_How to complete this task_
From the line containing "基于以上的实现原理，对插件进行更加细致的处理，" to the final line of the entries, every line is to be reproduced exactly; no other line belongs in the output.

------------------------------------------------

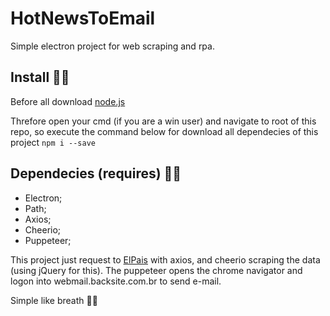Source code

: # HotNewsToEmail
Simple electron project for web scraping and rpa.

## Install 🐱‍👤
Before all download [node.js](https://nodejs.org/en/)

Threfore open your cmd (if you are a win user) and navigate to root of this repo, so execute the command below for download all dependecies of this project
`npm i --save`

## Dependecies (requires) 🐱‍💻
* Electron;
* Path;
* Axios;
* Cheerio;
* Puppeteer;

This project just request to [ElPais](https://brasil.elpais.com) with axios, and cheerio scraping the data (using jQuery for this).
The puppeteer opens the chrome navigator and logon into webmail.backsite.com.br to send e-mail.

Simple like breath 🐱‍🐉
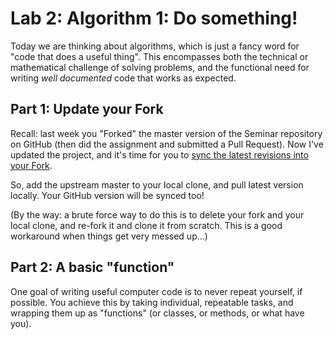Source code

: # Lab 2: Algorithm 1: Do something!

Today we are thinking about algorithms, which is just a fancy word for "code that does a useful thing". This encompasses both the technical or mathematical challenge of solving problems, and the functional need for writing *well documented* code that works as expected.


## Part 1: Update your Fork

Recall: last week you "Forked" the master version of the Seminar repository on GitHub (then did the assignment and submitted a Pull Request). Now I've updated the project, and it's time for you to [sync the latest revisions into your Fork](https://help.github.com/articles/syncing-a-fork/).

So, add the upstream master to your local clone, and pull latest version locally. Your GitHub version will be synced too!

(By the way: a brute force way to do this is to delete your fork and your local clone, and re-fork it and clone it from scratch. This is a good workaround when things get very messed up...)

## Part 2: A basic "function"
One goal of writing useful computer code is to never repeat yourself, if possible. You achieve this by taking individual, repeatable tasks, and wrapping them up as "functions" (or classes, or methods, or what have you).
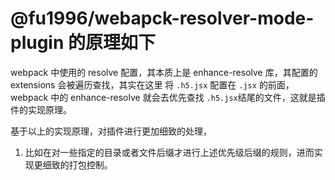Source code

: # @fu1996/webapck-resolver-mode-plugin 的原理如下

webpack 中使用的 resolve 配置，其本质上是 enhance-resolve 库，其配置的 extensions 会被遍历查找，其实在这里 将 `.h5.jsx` 配置在 `.jsx` 的前面，webpack 中的 enhance-resolve 就会去优先查找 `.h5.jsx`结尾的文件，这就是插件的实现原理。

基于以上的实现原理，对插件进行更加细致的处理，

1. 比如在对一些指定的目录或者文件后缀才进行上述优先级后缀的规则，进而实现更细致的打包控制。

------------------------------------------------

_Answer for the task_
基于以上的实现原理，对插件进行更加细致的处理，

1. 比如在对一些指定的目录或者文件后缀才进行上述优先级后缀的规则，进而实现更细致的打包控制。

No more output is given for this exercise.